• THE PROBLEM: Look in the material below for the line with "Appliance implementation. |" and the line with "between VMs. |", then set down exactly those two lines and all lines between, nothing more.

• LISTED RECORDS:
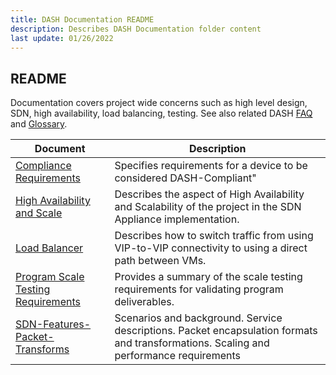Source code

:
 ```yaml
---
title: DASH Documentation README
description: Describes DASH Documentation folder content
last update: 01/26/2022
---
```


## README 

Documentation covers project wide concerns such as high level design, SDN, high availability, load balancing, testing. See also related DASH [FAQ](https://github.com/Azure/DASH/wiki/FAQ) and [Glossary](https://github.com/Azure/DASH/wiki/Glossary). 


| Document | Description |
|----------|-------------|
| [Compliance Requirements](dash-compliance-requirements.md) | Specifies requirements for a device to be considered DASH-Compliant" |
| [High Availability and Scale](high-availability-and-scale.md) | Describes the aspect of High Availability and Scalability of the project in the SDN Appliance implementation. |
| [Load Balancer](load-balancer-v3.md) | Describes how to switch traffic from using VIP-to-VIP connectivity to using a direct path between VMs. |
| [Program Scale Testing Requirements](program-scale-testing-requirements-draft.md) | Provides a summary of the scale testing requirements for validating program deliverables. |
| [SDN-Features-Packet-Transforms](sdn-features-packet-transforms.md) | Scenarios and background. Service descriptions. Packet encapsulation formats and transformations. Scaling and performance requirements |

• EXPECTED ANSWER:
| [High Availability and Scale](high-availability-and-scale.md) | Describes the aspect of High Availability and Scalability of the project in the SDN Appliance implementation. |
| [Load Balancer](load-balancer-v3.md) | Describes how to switch traffic from using VIP-to-VIP connectivity to using a direct path between VMs. |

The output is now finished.